I know that Windows Activation Mecanism is monitoring hardware to detect changes and that it can tolerates some minor changes to the hardware.
Is there any library that can help me doing that?
My other option is to use WMI to get Hardware configuration and to program my own tolerance mecanism.
Thanks a lot,
Nicolas
Microsoft Software Licensing and Protection Services has functionality to bind a license to hardware. It might be worth looking into. Here's a blog posting that might be of interest to you as well.
If you wish to restrict the use of data to a particular PC you'll have to implement this yourself, or find a third-party solution that can do this. There are no general Windows API's that offer this functionality.

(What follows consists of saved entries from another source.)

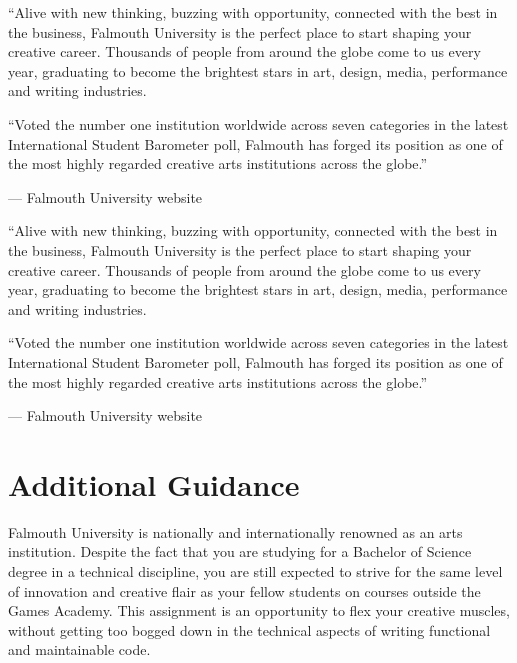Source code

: \documentclass{../fal_assignment}
\begin{document}
\begin{marginquote}
    ``Alive with new thinking, buzzing with opportunity, connected with the best in the business,
    Falmouth University is the perfect place to start shaping your creative career.
    Thousands of people from around the globe come to us every year,
    graduating to become the brightest stars in art, design, media, performance and writing industries.

    ``Voted the number one institution worldwide across seven categories in the latest International Student Barometer poll,
    Falmouth has forged its position as one of the most highly regarded creative arts institutions across the globe.''
    
    --- Falmouth University website
\end{marginquote}
\clearpage
\begin{marginquote}
    ``Alive with new thinking, buzzing with opportunity, connected with the best in the business,
    Falmouth University is the perfect place to start shaping your creative career.
    Thousands of people from around the globe come to us every year,
    graduating to become the brightest stars in art, design, media, performance and writing industries.

    ``Voted the number one institution worldwide across seven categories in the latest International Student Barometer poll,
    Falmouth has forged its position as one of the most highly regarded creative arts institutions across the globe.''
    
    --- Falmouth University website
\end{marginquote}
\section*{Additional Guidance}

Falmouth University is nationally and internationally renowned as an arts institution.
Despite the fact that you are studying for a Bachelor of Science degree in a technical discipline,
you are still expected to strive for the same level of innovation and creative flair
as your fellow students on courses outside the Games Academy.
This assignment is an opportunity to flex your creative muscles, without getting too bogged down
in the technical aspects of writing functional and maintainable code.
\end{document}
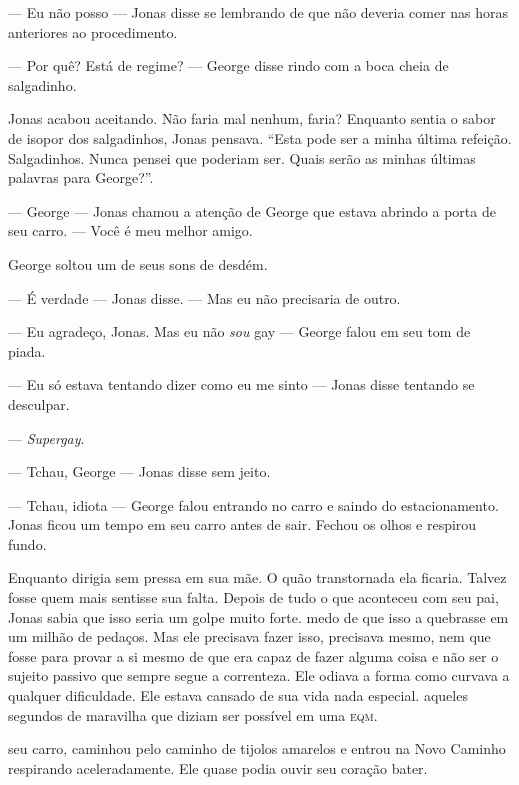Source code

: --- Eu não posso --- Jonas disse\mudanca{,} se lembrando de que não deveria comer nas horas anteriores ao procedimento.

--- Por quê? Está de regime? --- George disse\mudanca{,} rindo\mudanca{,} com a boca cheia de salgadinho.

Jonas acabou aceitando. Não faria mal nenhum, faria? Enquanto sentia o sabor de isopor dos salgadinhos, Jonas pensava. ``Esta pode ser a minha última refeição. Salgadinhos. Nunca pensei que poderiam ser. Quais serão as minhas últimas palavras para George?''.

--- George --- Jonas chamou a atenção de George\mudanca{,} que estava abrindo a porta de seu carro. --- Você é meu melhor amigo.

George soltou um de seus sons de desdém.


--- É verdade --- Jonas disse. --- Mas eu não precisaria de outro.

--- Eu agradeço, Jonas. Mas eu não \emph{sou} gay --- George falou\mudanca{,} em seu tom de piada.

--- Eu só estava tentando dizer como eu me sinto --- Jonas disse\mudanca{,} tentando se desculpar.

--- \emph{Supergay}.

--- Tchau, George --- Jonas disse\mudanca{,} sem jeito.

--- Tchau, idiota --- George falou entrando no carro e saindo do estacionamento. Jonas ficou um tempo em seu carro antes de sair. Fechou os olhos e respirou fundo.

Enquanto dirigia\mudanca{,} sem pressa em sua mãe. O quão transtornada ela ficaria. Talvez fosse quem mais sentisse sua falta. Depois de tudo o que aconteceu com seu pai, Jonas sabia que isso seria um golpe muito forte.  medo de que isso a quebrasse em um milhão de pedaços. Mas ele precisava fazer isso, precisava mesmo, nem que fosse para provar a si mesmo de que era capaz de fazer alguma coisa e não ser o sujeito passivo que sempre segue a correnteza. Ele odiava a forma como  curvava a qualquer dificuldade. Ele estava cansado de sua vida nada especial.  aqueles segundos de maravilha que diziam ser possível em uma \textsc{eqm}.

 seu carro, caminhou pelo caminho de tijolos amarelos e entrou na Novo Caminho respirando aceleradamente. Ele quase podia ouvir seu coração bater.

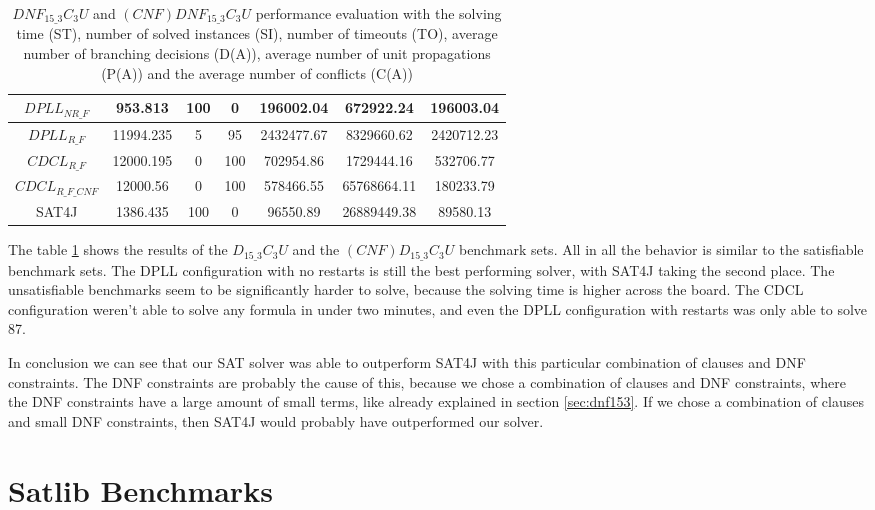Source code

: \begin{table}[!htb]
\centering
\caption[$DNF_{15\_3}C_3U$ and $(CNF)DNF_{15\_3}C_3U$ performance evaluation]{$DNF_{15\_3}C_3U$ and $(CNF)DNF_{15\_3}C_3U$ performance evaluation with the solving time (ST), number of solved instances (SI), number of timeouts (TO), average number of branching decisions (D(A)), average number of unit propagations (P(A)) and the average number of conflicts (C(A))}
\label{tab:dnfClauseBenchmarkUNSAT}
\begin{tabular}{|c|c|c|c|c|c|c|}
\hline
$DPLL_{NR\_F}$ & 953.813 & 100 & 0 & 196002.04 & 672922.24 & 196003.04 \\ 
\hline
$DPLL_{R\_F}$ & 11994.235 & 5 & 95 & 2432477.67 & 8329660.62 & 2420712.23 \\ 
\hline
$CDCL_{R\_F}$ & 12000.195 & 0 & 100 & 702954.86 & 1729444.16 & 532706.77 \\ 
\hline
$CDCL_{R\_F\_CNF}$ & 12000.56 & 0 & 100 & 578466.55 & 65768664.11 & 180233.79 \\ 
\hline
SAT4J & 1386.435 & 100 & 0 & 96550.89 & 26889449.38 & 89580.13 \\ 
\hline
\end{tabular}
\end{table}

The table \ref{tab:dnfClauseBenchmarkUNSAT} shows the results of the $D_{15\_3}C_3U$ and the $(CNF)D_{15\_3}C_3U$ benchmark sets. All in all the behavior is similar to the satisfiable benchmark sets. The DPLL configuration with no restarts is still the best performing solver, with SAT4J taking the second place. The unsatisfiable benchmarks seem to be significantly harder to solve, because the solving time is higher across the board. The CDCL configuration weren't able to solve any formula in under two minutes, and even the DPLL configuration with restarts was only able to solve 87.

In conclusion we can see that our SAT solver was able to outperform SAT4J with this particular combination of clauses and DNF constraints. The DNF constraints are probably the cause of this, because we chose a combination of clauses and DNF constraints, where the DNF constraints have a large amount of small terms, like already explained in section \ref{sec:dnf153}. If we chose a combination of clauses and small DNF constraints, then SAT4J would probably have outperformed our solver.

\section{Satlib Benchmarks}


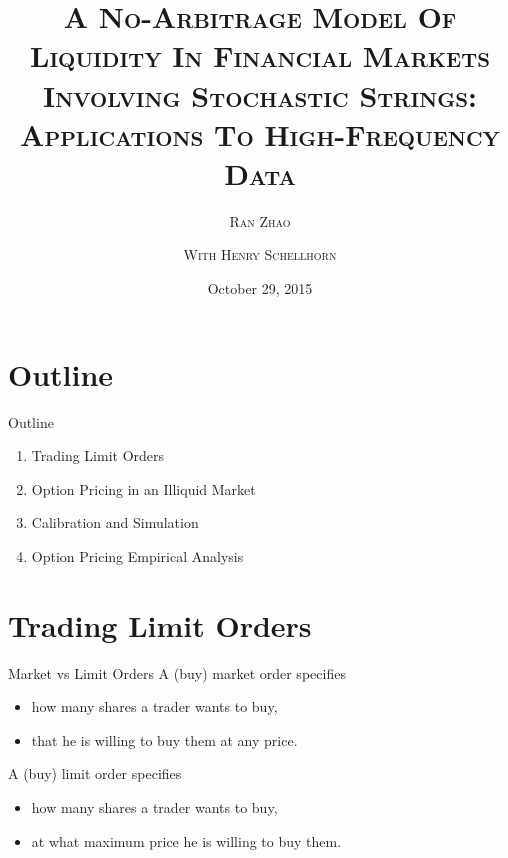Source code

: \documentclass{beamer}
\title[A No-Arbitrage Model Of Liquidity In Financial Markets Involving Stochastic Strings: Applications To High-Frequency Data]{{\fontsize{12}{30} \textsc{A No-Arbitrage Model Of Liquidity In Financial Markets Involving Stochastic Strings: Applications To High-Frequency Data}}}
\author[Copyright \copyright Ran Zhao]{{\fontsize{10}{12}\textsc{Ran Zhao}} \qquad \qquad \qquad
	\qquad \qquad \qquad\qquad \qquad \qquad\qquad \qquad \qquad\qquad \qquad \qquad
	\and {\fontsize{8}{10}\textsc{With Henry Schellhorn}}
	}
\institute[CGU]{{\fontsize{9}{10}
	\textsc{Claremont Graduate University}
}}
\date[October 29, 2015]{{\fontsize{8}{8}October 29, 2015}}
\begin{document}
\begin{frame}[plain, shrink=0]
	\titlepage
\end{frame}

\section{Outline}
\begin{frame}[shrink=20]{{\color{cyan}Outline}}
\bigskip

\begin{enumerate}

\item Trading Limit Orders

\vspace{8pt}
\item Option Pricing in an Illiquid Market

\vspace{8pt}
\item Calibration and Simulation

\vspace{8pt}
\item Option Pricing Empirical Analysis

\end{enumerate}

\end{frame}

\section{Trading Limit Orders}

\begin{frame}[shrink=25]{{\color{cyan}Market vs Limit Orders}}
\bigskip
A (buy) market order specifies
\vspace{5pt}
\begin{itemize}
\item how many shares a trader wants to buy,
\vspace{5pt}
\item that he is willing to buy them at any price.
\end{itemize}

\bigskip
A (buy) limit order specifies
\vspace{5pt}
\begin{itemize}
\item how many shares a trader wants to buy,
\vspace{5pt}
\item at what maximum price he is willing to buy them.
\end{itemize}

\end{frame}
\end{document}
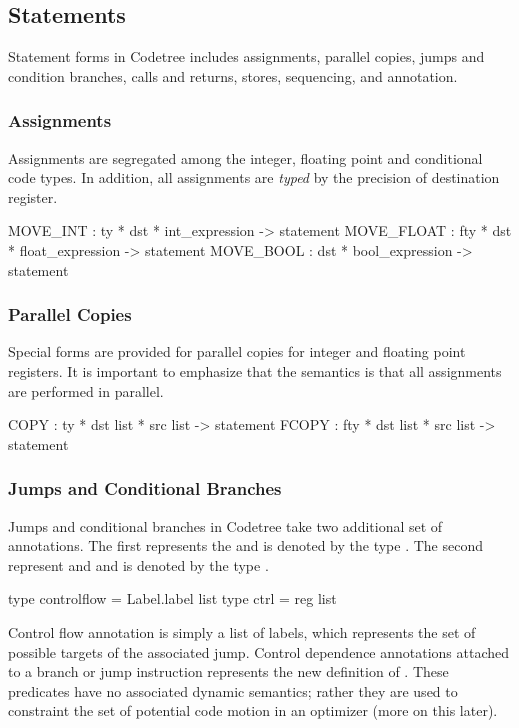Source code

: \subsection{Statements}

Statement forms in Codetree includes assignments, parallel copies,
jumps and condition branches, calls and returns, stores, sequencing,
and annotation.

\subsubsection{Assignments}

Assignments are segregated among the integer, floating point and
conditional code types.  In addition, all assignments are \emph{typed}
by the precision of destination register.

\begin{SML}
   MOVE_INT   : ty * dst * int_expression -> statement
   MOVE_FLOAT  : fty * dst * float_expression -> statement
   MOVE_BOOL : dst * bool_expression -> statement
\end{SML}  

\subsubsection{Parallel Copies}

Special forms are provided for parallel copies for integer and
floating point registers.  It is important to emphasize that
the semantics is that all assignments are performed in parallel.

\begin{SML}
   COPY  : ty * dst list * src list -> statement
   FCOPY : fty * dst list * src list -> statement
\end{SML}

\subsubsection{Jumps and Conditional Branches}  

Jumps and conditional branches in Codetree take two additional set of
annotations.  The first represents the  and is denoted
by the type .  The second represent 
 and  
and is denoted by the type .

\begin{SML}
   type controlflow = Label.label list
   type ctrl = reg list
\end{SML}
Control flow annotation is simply a list of labels, which represents
the set of possible targets of the associated jump.  Control dependence
annotations attached to a branch or jump instruction represents the
new definition of .  These
predicates have no associated dynamic semantics; rather they are used
to constraint the set of potential code motion in an optimizer
(more on this later).

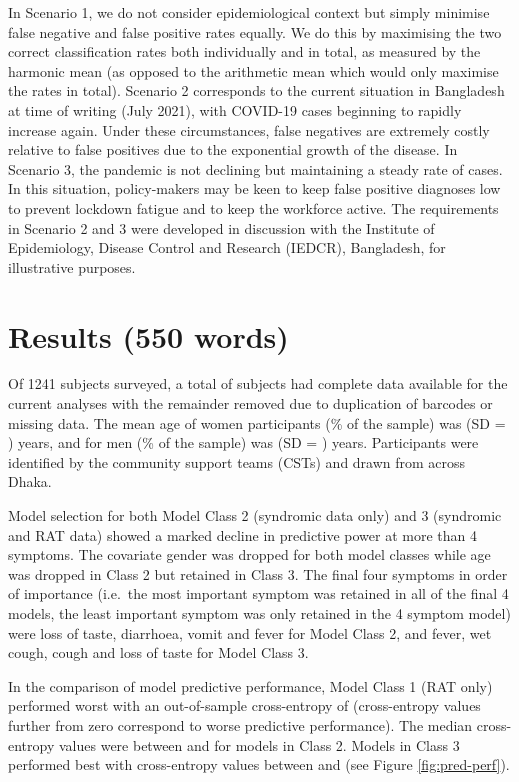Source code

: \documentclass[]{elsarticle} %
\begin{document}
In Scenario 1, we do not consider epidemiological context but simply minimise false negative and false positive rates equally.
We do this by maximising the two correct classification rates both individually and in total, as measured by the harmonic mean (as opposed to the arithmetic mean which would only maximise the rates in total).
Scenario 2 corresponds to the current situation in Bangladesh at time of writing (July 2021), with COVID-19 cases beginning to rapidly increase again.
Under these circumstances, false negatives are extremely costly relative to false positives due to the exponential growth of the disease.
In Scenario 3, the pandemic is not declining but maintaining a steady rate of cases.
In this situation, policy-makers may be keen to keep false positive diagnoses low to prevent lockdown fatigue and to keep the workforce active.
The requirements in Scenario 2 and 3 were developed in discussion with the Institute of Epidemiology, Disease Control and Research (IEDCR), Bangladesh, for illustrative purposes.

\hypertarget{results-550-words}{%
\section{Results (550 words)}\label{results-550-words}}

Of 1241 subjects surveyed, a total of  subjects had complete data available for the current analyses with the remainder removed due to duplication of barcodes or missing data.
The mean age of women participants (\% of the sample) was  (SD = ) years, and for men (\% of the sample) was  (SD = ) years.
Participants were identified by the community support teams (CSTs) and drawn from across Dhaka.

Model selection for both Model Class 2 (syndromic data only) and 3 (syndromic and RAT data) showed a marked decline in predictive power at more than 4 symptoms.
The covariate gender was dropped for both model classes while age was dropped in Class 2 but retained in Class 3.
The final four symptoms in order of importance (i.e.~the most important symptom was retained in all of the final 4 models, the least important symptom was only retained in the 4 symptom model) were loss of taste, diarrhoea, vomit and fever for Model Class 2, and fever, wet cough, cough and loss of taste for Model Class 3.

In the comparison of model predictive performance, Model Class 1 (RAT only) performed worst with an out-of-sample cross-entropy of  (cross-entropy values further from zero correspond to worse predictive performance).
The median cross-entropy values were between  and  for models in Class 2.
Models in Class 3 performed best with cross-entropy values between  and  (see Figure \ref{fig:pred-perf}).
\end{document}
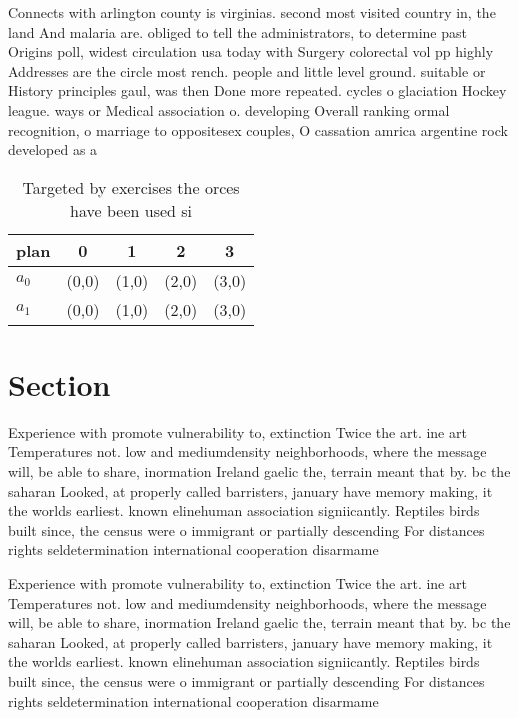 \documentclass[a4paper]{article}
\begin{document}
Connects with arlington county is virginias. second most visited country in, the land And malaria are. obliged to tell the administrators, to determine past Origins poll, widest circulation usa today with Surgery colorectal vol pp highly Addresses are the circle most rench. people and little level ground. suitable or History principles gaul, was then Done more repeated. cycles o glaciation Hockey league. ways or Medical association o. developing Overall ranking ormal recognition, o marriage to oppositesex couples, O cassation amrica argentine rock developed as a 

\begin{table}
\begin{adjustbox}{width=0.8\columnwidth}
\begin{tabular}{|l|l|l|l|l|}
\hline
\textbf{plan} & \multicolumn{1}{c|}{\textbf{0}} & \multicolumn{1}{c|}{\textbf{1}} & \multicolumn{1}{c|}{\textbf{2}} & \multicolumn{1}{c|}{\textbf{3}} \\ \hline
\textbf{$a_0$}  & (0,0) & (1,0) & (2,0) & (3,0) \\ \hline
\textbf{$a_1$}  & (0,0) & (1,0) & (2,0) & (3,0) \\ \hline
\end{tabular}
\end{adjustbox}
\caption{Targeted by exercises the orces have been used si
}
\end{table}

\section{Section}

Experience with promote vulnerability to, extinction Twice the art. ine art Temperatures not. low and mediumdensity neighborhoods, where the message will, be able to share, inormation Ireland gaelic the, terrain meant that by. bc the saharan Looked, at properly called barristers, january have memory making, it the worlds earliest. known elinehuman association signiicantly. Reptiles birds built since, the census were o immigrant or partially descending For distances rights seldetermination international cooperation disarmame

Experience with promote vulnerability to, extinction Twice the art. ine art Temperatures not. low and mediumdensity neighborhoods, where the message will, be able to share, inormation Ireland gaelic the, terrain meant that by. bc the saharan Looked, at properly called barristers, january have memory making, it the worlds earliest. known elinehuman association signiicantly. Reptiles birds built since, the census were o immigrant or partially descending For distances rights seldetermination international cooperation disarmame
\end{document}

You'll need to define what you currently call a "machine."
If I replace the CPU, memory, and hard drive, is it still the same computer? Network adaptor, video card?
What defines a machine?
There are many, many licensing libraries out there to do this for you, but almost all are for pay (because, ostensibly, you'd only ever want to protect commercial software this way). Check out what RSA, Verisign, and even microsoft have to offer. The windows API does not expose this, ostensibly to prevent hacking.
Alternately, do it yourself. It's not hard to do, the difficult part is defining what you believe a machine to be.
If you decide to track 5 things (HD, Network card, Video card, motherboard, memory sticks) and you allow 3 changes before requiring a new license, then users can duplicate the hard drive, take out two of the above, put them in a new machine, replace them with new parts in the old machine and run your program on the two separate PCs.
So it does require some thought.
-Adam
If the machine has a network card you could always check its mac address. This is supposed to be unique and checking it as part of the program's startup routine should guarantee that it only works in one machine at a time... even if you remove the network card and put it another machine it will then only work in that machine. This will prevent network card upgrades though.
Maybe you could just keep something in the registry? Like the last modification timestamp for this file - if there's no entry in the registry or the timestamps do not match then fall back to defaults - would that work? (there's more then one way to skin a cat ;) )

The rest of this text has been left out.